[Saved data entries]
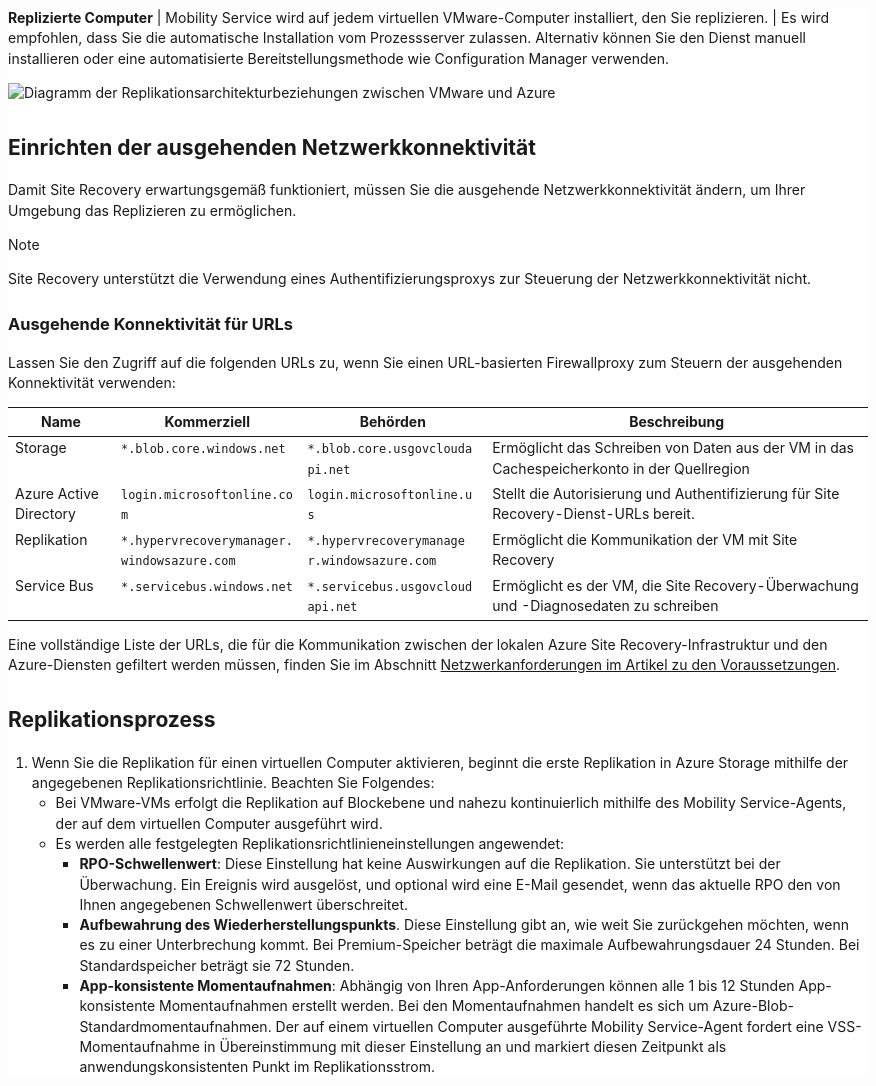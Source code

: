**Replizierte Computer** | Mobility Service wird auf jedem virtuellen VMware-Computer installiert, den Sie replizieren. | Es wird empfohlen, dass Sie die automatische Installation vom Prozessserver zulassen. Alternativ können Sie den Dienst manuell installieren oder eine automatisierte Bereitstellungsmethode wie Configuration Manager verwenden.

![Diagramm der Replikationsarchitekturbeziehungen zwischen VMware und Azure](./media/vmware-azure-architecture/arch-enhanced.png)

## <a name="set-up-outbound-network-connectivity"></a>Einrichten der ausgehenden Netzwerkkonnektivität

Damit Site Recovery erwartungsgemäß funktioniert, müssen Sie die ausgehende Netzwerkkonnektivität ändern, um Ihrer Umgebung das Replizieren zu ermöglichen.

> [!NOTE]
> Site Recovery unterstützt die Verwendung eines Authentifizierungsproxys zur Steuerung der Netzwerkkonnektivität nicht.

### <a name="outbound-connectivity-for-urls"></a>Ausgehende Konnektivität für URLs

Lassen Sie den Zugriff auf die folgenden URLs zu, wenn Sie einen URL-basierten Firewallproxy zum Steuern der ausgehenden Konnektivität verwenden:

| **Name**                  | **Kommerziell**                               | **Behörden**                                 | **Beschreibung** |
| ------------------------- | -------------------------------------------- | ---------------------------------------------- | ----------- |
| Storage                   | `*.blob.core.windows.net`                  | `*.blob.core.usgovcloudapi.net`              | Ermöglicht das Schreiben von Daten aus der VM in das Cachespeicherkonto in der Quellregion |
| Azure Active Directory    | `login.microsoftonline.com`                | `login.microsoftonline.us`                   | Stellt die Autorisierung und Authentifizierung für Site Recovery-Dienst-URLs bereit. |
| Replikation               | `*.hypervrecoverymanager.windowsazure.com` | `*.hypervrecoverymanager.windowsazure.com`   | Ermöglicht die Kommunikation der VM mit Site Recovery |
| Service Bus               | `*.servicebus.windows.net`                 | `*.servicebus.usgovcloudapi.net`             | Ermöglicht es der VM, die Site Recovery-Überwachung und -Diagnosedaten zu schreiben |

Eine vollständige Liste der URLs, die für die Kommunikation zwischen der lokalen Azure Site Recovery-Infrastruktur und den Azure-Diensten gefiltert werden müssen, finden Sie im Abschnitt [Netzwerkanforderungen im Artikel zu den Voraussetzungen](vmware-azure-deploy-configuration-server.md#prerequisites).

## <a name="replication-process"></a>Replikationsprozess

1. Wenn Sie die Replikation für einen virtuellen Computer aktivieren, beginnt die erste Replikation in Azure Storage mithilfe der angegebenen Replikationsrichtlinie. Beachten Sie Folgendes:
    - Bei VMware-VMs erfolgt die Replikation auf Blockebene und nahezu kontinuierlich mithilfe des Mobility Service-Agents, der auf dem virtuellen Computer ausgeführt wird.
    - Es werden alle festgelegten Replikationsrichtlinieneinstellungen angewendet:
        - **RPO-Schwellenwert**: Diese Einstellung hat keine Auswirkungen auf die Replikation. Sie unterstützt bei der Überwachung. Ein Ereignis wird ausgelöst, und optional wird eine E-Mail gesendet, wenn das aktuelle RPO den von Ihnen angegebenen Schwellenwert überschreitet.
        - **Aufbewahrung des Wiederherstellungspunkts**. Diese Einstellung gibt an, wie weit Sie zurückgehen möchten, wenn es zu einer Unterbrechung kommt. Bei Premium-Speicher beträgt die maximale Aufbewahrungsdauer 24 Stunden. Bei Standardspeicher beträgt sie 72 Stunden. 
        - **App-konsistente Momentaufnahmen**: Abhängig von Ihren App-Anforderungen können alle 1 bis 12 Stunden App-konsistente Momentaufnahmen erstellt werden. Bei den Momentaufnahmen handelt es sich um Azure-Blob-Standardmomentaufnahmen. Der auf einem virtuellen Computer ausgeführte Mobility Service-Agent fordert eine VSS-Momentaufnahme in Übereinstimmung mit dieser Einstellung an und markiert diesen Zeitpunkt als anwendungskonsistenten Punkt im Replikationsstrom.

→ **EXERCISE GOAL**
Up to and including the line that holds "Lassen Sie den", restate word for word each line of the records from their start, and only those lines, leaving out the pictures.

→ **WRITTEN ANSWER**
Source code

:**Replizierte Computer** | Mobility Service wird auf jedem virtuellen VMware-Computer installiert, den Sie replizieren. | Es wird empfohlen, dass Sie die automatische Installation vom Prozessserver zulassen. Alternativ können Sie den Dienst manuell installieren oder eine automatisierte Bereitstellungsmethode wie Configuration Manager verwenden.

![Diagramm der Replikationsarchitekturbeziehungen zwischen VMware und Azure](./media/vmware-azure-architecture/arch-enhanced.png)

## <a name="set-up-outbound-network-connectivity"></a>Einrichten der ausgehenden Netzwerkkonnektivität

Damit Site Recovery erwartungsgemäß funktioniert, müssen Sie die ausgehende Netzwerkkonnektivität ändern, um Ihrer Umgebung das Replizieren zu ermöglichen.

> [!NOTE]
> Site Recovery unterstützt die Verwendung eines Authentifizierungsproxys zur Steuerung der Netzwerkkonnektivität nicht.

### <a name="outbound-connectivity-for-urls"></a>Ausgehende Konnektivität für URLs

Lassen Sie den Zugriff auf die folgenden URLs zu, wenn Sie einen URL-basierten Firewallproxy zum Steuern der ausgehenden Konnektivität verwenden:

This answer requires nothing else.